Though it began in the banking industry, the crisis has spread to the rest of the economy, affecting jobs, home values and the retirement wealth of millions of Americans who reaped no gains from the reckless behavior of those who caused it.
Rather than focus more attention on the obvious villains of this historic disaster -- banks that grew too big to fail, shady mortgage brokers and greedy consumers -- a new book by Nobel Prize-winning economist Joseph E. Stiglitz points squarely at the battle of ideas that gave birth to the meltdown of the largest economy in the world.
The book is a stinging indictment of the failed government policies that brought us to this point and an emphatic criticism of the flawed idea that a free market will force businesses to protect consumers, provide superior products or services and create affordable prices for everyone.
If that were the case, Wall Street bankers would have taken advantage of the low interest rates that were available while Alan Greenspan was Federal Reserve chairman to improve homeownership opportunities. Instead, left to their own devices, they engineered poisonous mortgage products that put people in homes for a few months, then kicked them out on the street minus their life savings.
"Good regulations could have redirected innovations in ways that would have increased the efficiency of our economy and security of our citizens," he wrote.
Mr. Stiglitz uses the current economic crisis as Exhibit A to drive home his central point that the capitalist free market system that is supposed to be the answer to what ails less affluent economies around the world only exists as it does here because the government has rescued it every time it has crashed.

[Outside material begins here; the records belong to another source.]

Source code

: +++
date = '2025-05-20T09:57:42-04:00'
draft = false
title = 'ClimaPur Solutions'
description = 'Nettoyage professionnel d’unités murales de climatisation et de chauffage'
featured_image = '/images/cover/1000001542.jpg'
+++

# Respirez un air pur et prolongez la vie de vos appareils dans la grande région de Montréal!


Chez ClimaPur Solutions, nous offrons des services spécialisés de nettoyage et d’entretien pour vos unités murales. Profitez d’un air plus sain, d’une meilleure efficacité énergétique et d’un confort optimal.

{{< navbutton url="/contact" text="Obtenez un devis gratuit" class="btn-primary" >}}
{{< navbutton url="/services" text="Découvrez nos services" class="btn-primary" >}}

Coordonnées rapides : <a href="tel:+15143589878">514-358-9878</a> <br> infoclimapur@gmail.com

In his view, the current crisis has proven that the deregulation movement which began under the Reagan administration went over a cliff and took the global economy right along with it. Despite the conservative idea that the best policy toward markets is to leave them alone and let them self-correct, we have clearly seen that unfettered financial markets do not work and have great potential to harm society in general.

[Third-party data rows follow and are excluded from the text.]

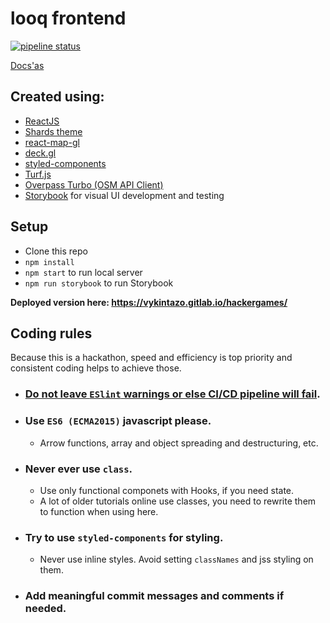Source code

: # looq frontend
[![pipeline status](https://gitlab.com/vykintazo/hackergames/badges/master/pipeline.svg)](https://gitlab.com/vykintazo/hackergames/commits/master)

[Docs'as](https://docs.google.com/document/d/1oi_4rW268DrZudaxxaMyEozlN1jvED5BcIcyekEknLc/edit?usp=sharing)

## Created using:
- [ReactJS](https://reactjs.org)
- [Shards theme](https://designrevision.com/docs/shards-react/getting-started)
- [react-map-gl](https://uber.github.io/react-map-gl/#/)
- [deck.gl](https://deck.gl/#/documentation/overview/introduction)
- [styled-components](https://www.styled-components.com/)
- [Turf.js](http://turfjs.org/)
- [Overpass Turbo (OSM API Client)](http://overpass-turbo.eu/#)
- [Storybook](https://storybook.js.org/) for visual UI development and testing

## Setup
- Clone this repo
- `npm install`
- `npm start` to run local server
- `npm run storybook` to run Storybook

**Deployed version here: https://vykintazo.gitlab.io/hackergames/**

## Coding rules
Because this is a hackathon, speed and efficiency is top priority and consistent coding helps to achieve those.

- ### <u>Do not leave `ESlint` warnings or else CI/CD pipeline will fail</u>.
- ### Use `ES6 (ECMA2015)` javascript please.
    - Arrow functions, array and object spreading and destructuring, etc.
- ### Never ever use `class`.
    - Use only functional componets with Hooks, if you need state.
    - A lot of older tutorials online use classes, you need to rewrite them to function when using here.
- ### Try to use `styled-components` for styling.
    - Never use inline styles. Avoid setting `classNames` and jss styling on them.
- ### Add meaningful commit messages and comments if needed.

Mr. Stiglitz is a professor at Columbia University, former chief economist for the World Bank and winner of the 2001 Nobel Prize in economics. He is known for his critical view of free-market economists, and he partly blames them for the financial failure because they armed special interest groups with strong arguments in favor of efficient and self-regulating markets.
There are no easy solutions to the tug of war that characterizes the debate over what role both governments and markets play in any healthy economy and society. But we cannot go back to the way it was before the Great Recession.
This book is a must read for policy makers and captains of industry who will be part of the continuing discussion concerning changes to lending regulations, more oversight of the financial industry and crafting safeguards to protect taxpayers from ever again being used to this extent to bail out free market wizards when their concoctions explode.